Health Care in the 2012 Presidential Election: How the Obama and Romney Plans Stack Up
Sara R. Collins, Ph.D., Stuart Guterman, M.A., Rachel Nuzum, M.P.H., Mark A. Zezza, Ph.D., Tracy Garber, M.P.H., and Jennie Smith
Sara R. Collins, Ph.D., Vice President, Affordable Health Insurance, The Commonwealth Fund, email@example.com
S. R. Collins, S. Guterman, R. Nuzum, M. A. Zezza, T. Garber, and J. Smith, Health Care in the 2012 Presidential Election: How the Obama and Romney Plans Stack Up, The Commonwealth Fund, October 2012.

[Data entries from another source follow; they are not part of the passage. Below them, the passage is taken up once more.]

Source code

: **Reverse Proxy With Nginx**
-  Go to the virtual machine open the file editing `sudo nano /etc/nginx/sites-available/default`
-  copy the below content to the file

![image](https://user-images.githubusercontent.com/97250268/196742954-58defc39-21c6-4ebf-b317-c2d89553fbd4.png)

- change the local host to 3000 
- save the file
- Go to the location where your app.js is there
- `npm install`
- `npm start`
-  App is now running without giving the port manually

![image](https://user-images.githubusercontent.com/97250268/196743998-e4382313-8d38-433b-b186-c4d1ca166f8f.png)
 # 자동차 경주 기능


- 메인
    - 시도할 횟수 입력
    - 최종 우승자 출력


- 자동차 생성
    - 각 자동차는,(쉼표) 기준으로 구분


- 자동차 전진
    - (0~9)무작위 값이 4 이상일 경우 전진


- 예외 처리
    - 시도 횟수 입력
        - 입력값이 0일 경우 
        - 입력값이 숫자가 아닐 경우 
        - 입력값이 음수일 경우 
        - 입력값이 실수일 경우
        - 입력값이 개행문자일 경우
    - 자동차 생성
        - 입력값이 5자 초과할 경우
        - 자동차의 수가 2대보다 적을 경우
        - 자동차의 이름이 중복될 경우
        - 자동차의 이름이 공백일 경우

With President Obama and Governor Romney offering fundamentally different visions for the nation’s health system, this fall’s presidential election provides a stark choice for U.S. voters. To inform public discussion about health care in the election and beyond, this analysis draws from microsimulation analysis to contrast the potential impact of implementing the Affordable Care Act in full with Romney’s proposals to repeal the law, eliminate many of the new requirements for insurance markets, and make changes in Medicaid and Medicare. The report focuses on the following: the number of Americans expected to gain health insurance; changes in the affordability of insurance; changes in consumer protections and consumer choice; help for small businesses; improvement in Medicare solvency; improvement in health care quality; and control of health spending growth. Findings of the analysis indicate that, in each area, implementation of the Affordable Care Act would likely outperform Romney’s proposals.
With the U.S. presidential election just five weeks away, health care is in the spotlight. President Obama and Governor Romney have proposed distinctly different approaches to the health care problems currently plaguing the United States: more than 48 million people without health insurance, increases in health care costs and premiums that exceed the growth in family incomes, and uneven quality in health care across the country. If reelected, the president has pledged to continue to implement the Affordable Care Act, the health reform law whose major provisions to expand insurance coverage and improve health care delivery will be rolled out in the next 15 months. In contrast, the Republican nominee has said that, if elected, he will work to repeal the law and replace it with his own vision for U.S. health care.
To inform public discussion about health care in the presidential election and beyond, this report describes the candidates’ approach, examines key differences in how each would address the current problems affecting the health care system, and evaluates the potential implications of their respective plans on health insurance coverage and out-of-pocket spending. The comparison relies on results of microsimulation analysis of the candidates’ plans conducted by economist Jonathan Gruber.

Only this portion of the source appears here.